DESCRIPTION OF THE TASK
Report back each line of the records that contains the string "networks".

GIVEN ENTRIES

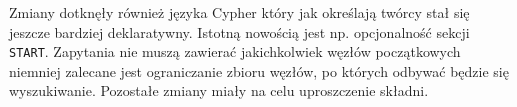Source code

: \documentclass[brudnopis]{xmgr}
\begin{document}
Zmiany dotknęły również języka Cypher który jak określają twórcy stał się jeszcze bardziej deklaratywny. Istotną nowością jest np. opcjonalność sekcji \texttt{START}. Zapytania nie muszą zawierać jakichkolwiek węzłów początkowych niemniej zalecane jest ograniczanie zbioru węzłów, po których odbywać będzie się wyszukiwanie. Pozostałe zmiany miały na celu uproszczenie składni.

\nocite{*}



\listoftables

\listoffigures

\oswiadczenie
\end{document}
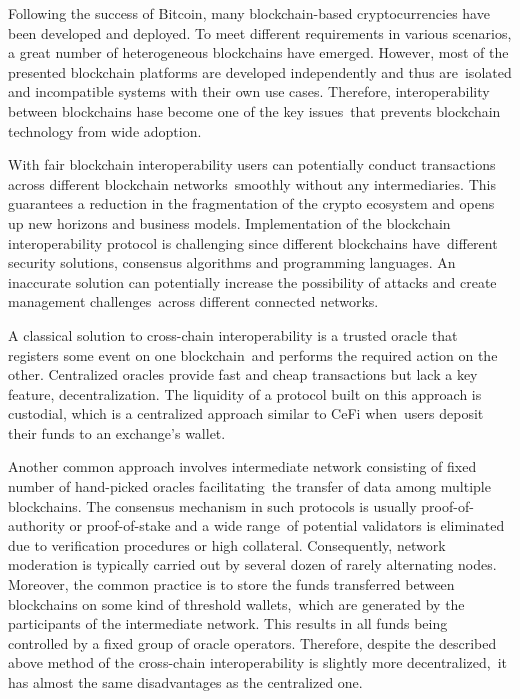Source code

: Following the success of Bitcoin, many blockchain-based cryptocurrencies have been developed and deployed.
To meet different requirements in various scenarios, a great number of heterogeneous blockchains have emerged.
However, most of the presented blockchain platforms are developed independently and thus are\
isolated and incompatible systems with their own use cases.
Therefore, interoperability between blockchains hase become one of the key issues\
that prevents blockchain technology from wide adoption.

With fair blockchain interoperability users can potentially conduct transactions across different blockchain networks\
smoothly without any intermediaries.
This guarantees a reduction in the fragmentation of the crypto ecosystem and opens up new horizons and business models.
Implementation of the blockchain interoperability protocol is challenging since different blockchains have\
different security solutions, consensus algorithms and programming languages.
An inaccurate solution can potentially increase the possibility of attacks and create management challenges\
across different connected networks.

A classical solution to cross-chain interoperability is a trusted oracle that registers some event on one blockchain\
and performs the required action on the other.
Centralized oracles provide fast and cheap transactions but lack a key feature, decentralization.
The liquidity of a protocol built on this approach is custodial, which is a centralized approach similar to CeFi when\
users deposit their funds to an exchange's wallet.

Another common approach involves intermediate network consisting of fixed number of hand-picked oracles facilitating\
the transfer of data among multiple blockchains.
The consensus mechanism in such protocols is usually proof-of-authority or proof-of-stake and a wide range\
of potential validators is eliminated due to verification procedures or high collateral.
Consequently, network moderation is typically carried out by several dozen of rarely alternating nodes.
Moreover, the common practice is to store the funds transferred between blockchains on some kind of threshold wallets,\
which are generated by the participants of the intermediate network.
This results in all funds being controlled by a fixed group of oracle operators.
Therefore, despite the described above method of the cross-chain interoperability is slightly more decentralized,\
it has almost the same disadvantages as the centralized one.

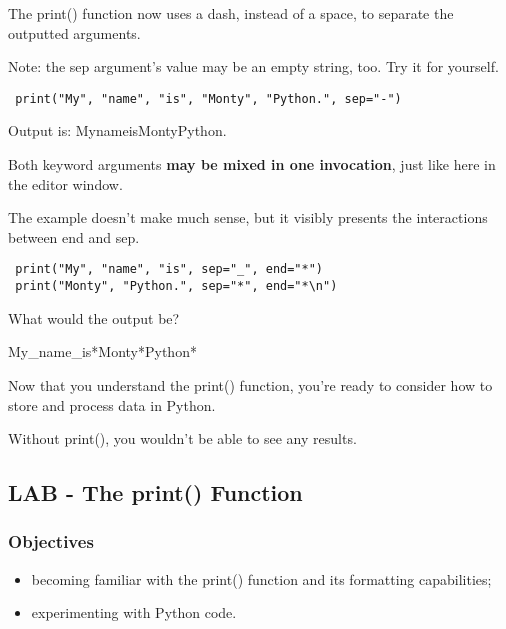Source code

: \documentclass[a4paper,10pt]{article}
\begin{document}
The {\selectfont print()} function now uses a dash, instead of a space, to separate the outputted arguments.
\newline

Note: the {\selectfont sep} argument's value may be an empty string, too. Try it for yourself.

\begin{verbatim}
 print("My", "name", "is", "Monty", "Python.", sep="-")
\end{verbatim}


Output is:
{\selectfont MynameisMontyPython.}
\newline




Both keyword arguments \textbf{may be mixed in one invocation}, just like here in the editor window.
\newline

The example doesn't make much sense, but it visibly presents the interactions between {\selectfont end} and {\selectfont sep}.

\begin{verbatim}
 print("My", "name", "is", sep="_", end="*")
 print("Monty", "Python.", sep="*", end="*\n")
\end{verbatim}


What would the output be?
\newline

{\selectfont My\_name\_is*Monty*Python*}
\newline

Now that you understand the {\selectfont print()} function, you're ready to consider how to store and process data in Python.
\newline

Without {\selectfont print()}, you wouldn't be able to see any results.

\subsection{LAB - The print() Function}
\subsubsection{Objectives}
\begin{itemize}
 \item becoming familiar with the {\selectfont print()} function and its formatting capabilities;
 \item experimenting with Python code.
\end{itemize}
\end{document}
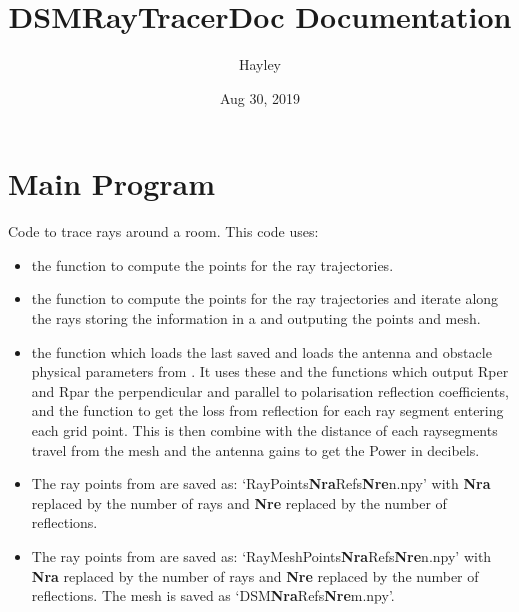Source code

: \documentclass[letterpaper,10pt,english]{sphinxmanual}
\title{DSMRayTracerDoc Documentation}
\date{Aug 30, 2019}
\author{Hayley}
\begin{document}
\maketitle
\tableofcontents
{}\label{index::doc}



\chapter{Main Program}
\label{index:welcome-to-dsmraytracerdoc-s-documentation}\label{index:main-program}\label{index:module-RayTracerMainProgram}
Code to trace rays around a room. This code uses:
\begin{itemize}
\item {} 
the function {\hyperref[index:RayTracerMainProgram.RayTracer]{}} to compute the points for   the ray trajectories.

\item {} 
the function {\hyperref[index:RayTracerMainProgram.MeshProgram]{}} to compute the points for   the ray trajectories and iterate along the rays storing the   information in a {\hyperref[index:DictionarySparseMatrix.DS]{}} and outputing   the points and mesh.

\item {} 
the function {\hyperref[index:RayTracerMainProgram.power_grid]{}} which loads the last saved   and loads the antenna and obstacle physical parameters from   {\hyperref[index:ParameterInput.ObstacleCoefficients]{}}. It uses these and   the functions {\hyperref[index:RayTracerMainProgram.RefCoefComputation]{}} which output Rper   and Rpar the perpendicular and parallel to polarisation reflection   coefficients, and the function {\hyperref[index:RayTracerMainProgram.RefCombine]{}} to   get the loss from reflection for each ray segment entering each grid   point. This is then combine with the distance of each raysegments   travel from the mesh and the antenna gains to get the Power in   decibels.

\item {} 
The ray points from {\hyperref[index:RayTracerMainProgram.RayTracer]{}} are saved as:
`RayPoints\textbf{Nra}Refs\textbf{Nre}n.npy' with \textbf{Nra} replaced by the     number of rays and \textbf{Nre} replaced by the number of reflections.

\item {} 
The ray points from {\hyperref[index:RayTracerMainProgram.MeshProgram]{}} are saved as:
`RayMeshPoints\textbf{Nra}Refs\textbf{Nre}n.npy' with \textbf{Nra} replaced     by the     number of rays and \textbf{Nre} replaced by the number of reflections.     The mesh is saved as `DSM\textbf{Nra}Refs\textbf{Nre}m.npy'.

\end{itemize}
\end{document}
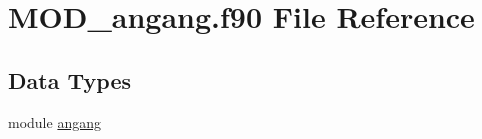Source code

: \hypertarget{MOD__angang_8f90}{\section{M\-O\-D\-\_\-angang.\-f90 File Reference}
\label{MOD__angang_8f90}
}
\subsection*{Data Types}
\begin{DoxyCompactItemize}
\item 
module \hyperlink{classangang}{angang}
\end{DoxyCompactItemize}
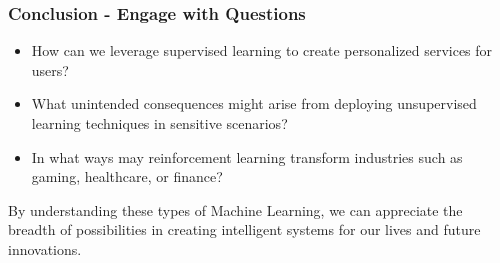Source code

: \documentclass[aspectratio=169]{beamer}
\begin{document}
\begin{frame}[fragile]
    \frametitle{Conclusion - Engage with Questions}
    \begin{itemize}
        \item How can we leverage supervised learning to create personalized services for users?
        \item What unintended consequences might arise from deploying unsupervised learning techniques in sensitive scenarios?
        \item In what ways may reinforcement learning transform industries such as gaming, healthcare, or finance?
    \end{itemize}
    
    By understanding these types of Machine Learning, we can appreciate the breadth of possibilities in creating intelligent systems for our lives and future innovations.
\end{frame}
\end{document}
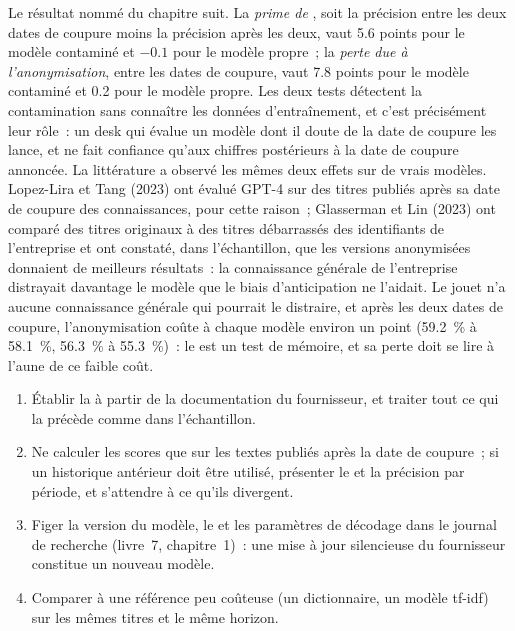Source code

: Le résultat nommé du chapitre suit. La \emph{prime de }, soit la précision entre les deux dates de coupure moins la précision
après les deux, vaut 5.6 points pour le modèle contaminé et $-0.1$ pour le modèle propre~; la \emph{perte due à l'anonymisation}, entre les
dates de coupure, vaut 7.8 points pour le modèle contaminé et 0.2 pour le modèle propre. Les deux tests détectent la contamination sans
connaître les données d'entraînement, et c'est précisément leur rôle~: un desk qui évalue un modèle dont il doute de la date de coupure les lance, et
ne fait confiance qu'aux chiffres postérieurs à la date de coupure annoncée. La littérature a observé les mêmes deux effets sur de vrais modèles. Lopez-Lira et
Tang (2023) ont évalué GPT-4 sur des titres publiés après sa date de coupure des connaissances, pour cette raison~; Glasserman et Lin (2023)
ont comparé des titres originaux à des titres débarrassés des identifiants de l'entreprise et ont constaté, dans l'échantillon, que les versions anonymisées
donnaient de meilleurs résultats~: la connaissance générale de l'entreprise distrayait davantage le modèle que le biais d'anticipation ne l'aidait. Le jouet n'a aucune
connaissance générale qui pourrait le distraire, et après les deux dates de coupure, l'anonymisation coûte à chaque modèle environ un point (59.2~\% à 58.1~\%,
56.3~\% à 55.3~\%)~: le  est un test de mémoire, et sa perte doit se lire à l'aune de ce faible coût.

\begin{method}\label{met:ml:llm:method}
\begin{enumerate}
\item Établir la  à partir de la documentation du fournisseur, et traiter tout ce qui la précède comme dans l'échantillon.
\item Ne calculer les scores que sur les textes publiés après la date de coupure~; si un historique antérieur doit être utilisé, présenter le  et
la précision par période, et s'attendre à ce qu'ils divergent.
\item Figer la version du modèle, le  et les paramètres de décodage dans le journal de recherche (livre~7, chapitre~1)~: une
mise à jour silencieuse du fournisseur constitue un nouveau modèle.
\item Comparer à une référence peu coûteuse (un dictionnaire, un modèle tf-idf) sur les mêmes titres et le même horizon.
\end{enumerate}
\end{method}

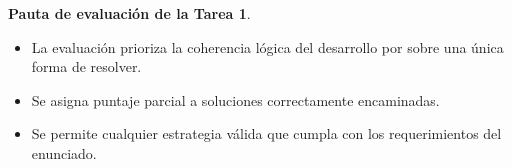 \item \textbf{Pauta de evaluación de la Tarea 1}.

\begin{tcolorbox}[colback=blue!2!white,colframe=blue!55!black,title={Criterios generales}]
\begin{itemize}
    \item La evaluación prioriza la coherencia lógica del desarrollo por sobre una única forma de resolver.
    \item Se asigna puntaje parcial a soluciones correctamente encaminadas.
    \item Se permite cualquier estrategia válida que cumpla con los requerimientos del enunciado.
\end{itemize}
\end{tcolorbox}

WRITTEN SOLUTION
With fair blockchain interoperability users can potentially conduct transactions across different blockchain networks\
across different connected networks.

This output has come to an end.